| Task description |
Lines containing the word "parte" are to be copied from the data below.

| Data |

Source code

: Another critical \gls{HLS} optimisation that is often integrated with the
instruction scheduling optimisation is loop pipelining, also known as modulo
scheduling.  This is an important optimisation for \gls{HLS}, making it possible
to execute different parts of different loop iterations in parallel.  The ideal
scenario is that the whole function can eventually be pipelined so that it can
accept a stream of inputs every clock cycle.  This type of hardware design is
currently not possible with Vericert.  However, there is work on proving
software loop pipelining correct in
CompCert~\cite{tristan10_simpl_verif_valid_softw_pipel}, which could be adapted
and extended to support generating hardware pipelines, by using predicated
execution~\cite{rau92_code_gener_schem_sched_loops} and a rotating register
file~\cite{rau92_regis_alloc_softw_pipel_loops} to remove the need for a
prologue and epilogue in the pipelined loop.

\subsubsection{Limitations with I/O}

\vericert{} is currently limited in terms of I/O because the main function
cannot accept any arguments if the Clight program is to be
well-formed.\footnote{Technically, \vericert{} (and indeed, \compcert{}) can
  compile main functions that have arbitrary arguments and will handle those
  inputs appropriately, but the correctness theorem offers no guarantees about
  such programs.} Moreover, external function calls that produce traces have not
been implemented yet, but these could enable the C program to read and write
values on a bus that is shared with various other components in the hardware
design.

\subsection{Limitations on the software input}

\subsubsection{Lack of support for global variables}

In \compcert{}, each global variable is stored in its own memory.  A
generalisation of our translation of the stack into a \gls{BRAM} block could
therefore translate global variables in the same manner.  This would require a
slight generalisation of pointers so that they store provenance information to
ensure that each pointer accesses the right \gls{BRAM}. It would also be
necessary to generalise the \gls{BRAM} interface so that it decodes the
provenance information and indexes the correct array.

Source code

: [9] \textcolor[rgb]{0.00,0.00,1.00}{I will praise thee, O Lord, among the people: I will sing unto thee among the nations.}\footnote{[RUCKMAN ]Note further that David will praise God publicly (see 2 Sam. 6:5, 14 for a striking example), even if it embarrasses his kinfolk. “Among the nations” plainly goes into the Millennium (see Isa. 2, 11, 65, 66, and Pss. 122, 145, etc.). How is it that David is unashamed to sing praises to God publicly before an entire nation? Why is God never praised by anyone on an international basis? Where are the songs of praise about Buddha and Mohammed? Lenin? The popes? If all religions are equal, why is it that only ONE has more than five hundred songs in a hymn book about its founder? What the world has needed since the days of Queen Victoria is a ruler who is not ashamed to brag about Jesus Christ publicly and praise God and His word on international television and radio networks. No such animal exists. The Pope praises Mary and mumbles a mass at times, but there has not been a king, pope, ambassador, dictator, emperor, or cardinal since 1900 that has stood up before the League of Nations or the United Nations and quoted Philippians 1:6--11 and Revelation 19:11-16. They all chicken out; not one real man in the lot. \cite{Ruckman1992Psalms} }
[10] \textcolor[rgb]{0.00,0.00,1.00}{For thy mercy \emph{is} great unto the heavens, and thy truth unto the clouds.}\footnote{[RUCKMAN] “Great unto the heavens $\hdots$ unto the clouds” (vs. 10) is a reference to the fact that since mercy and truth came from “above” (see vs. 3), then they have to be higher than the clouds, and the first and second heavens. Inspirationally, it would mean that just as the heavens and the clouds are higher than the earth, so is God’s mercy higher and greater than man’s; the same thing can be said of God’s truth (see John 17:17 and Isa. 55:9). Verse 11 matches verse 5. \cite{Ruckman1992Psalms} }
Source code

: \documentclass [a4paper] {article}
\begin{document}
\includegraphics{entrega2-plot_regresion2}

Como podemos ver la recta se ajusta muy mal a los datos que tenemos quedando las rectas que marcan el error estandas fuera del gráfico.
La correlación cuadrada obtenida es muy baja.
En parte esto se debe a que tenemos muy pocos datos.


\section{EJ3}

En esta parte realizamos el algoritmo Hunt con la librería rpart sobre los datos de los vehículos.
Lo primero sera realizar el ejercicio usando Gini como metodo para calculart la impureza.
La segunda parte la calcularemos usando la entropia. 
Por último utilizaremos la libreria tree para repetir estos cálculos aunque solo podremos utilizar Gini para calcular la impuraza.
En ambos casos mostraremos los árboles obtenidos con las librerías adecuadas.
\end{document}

| Completed task |
En parte esto se debe a que tenemos muy pocos datos.
En esta parte realizamos el algoritmo Hunt con la librería rpart sobre los datos de los vehículos.
La segunda parte la calcularemos usando la entropia. 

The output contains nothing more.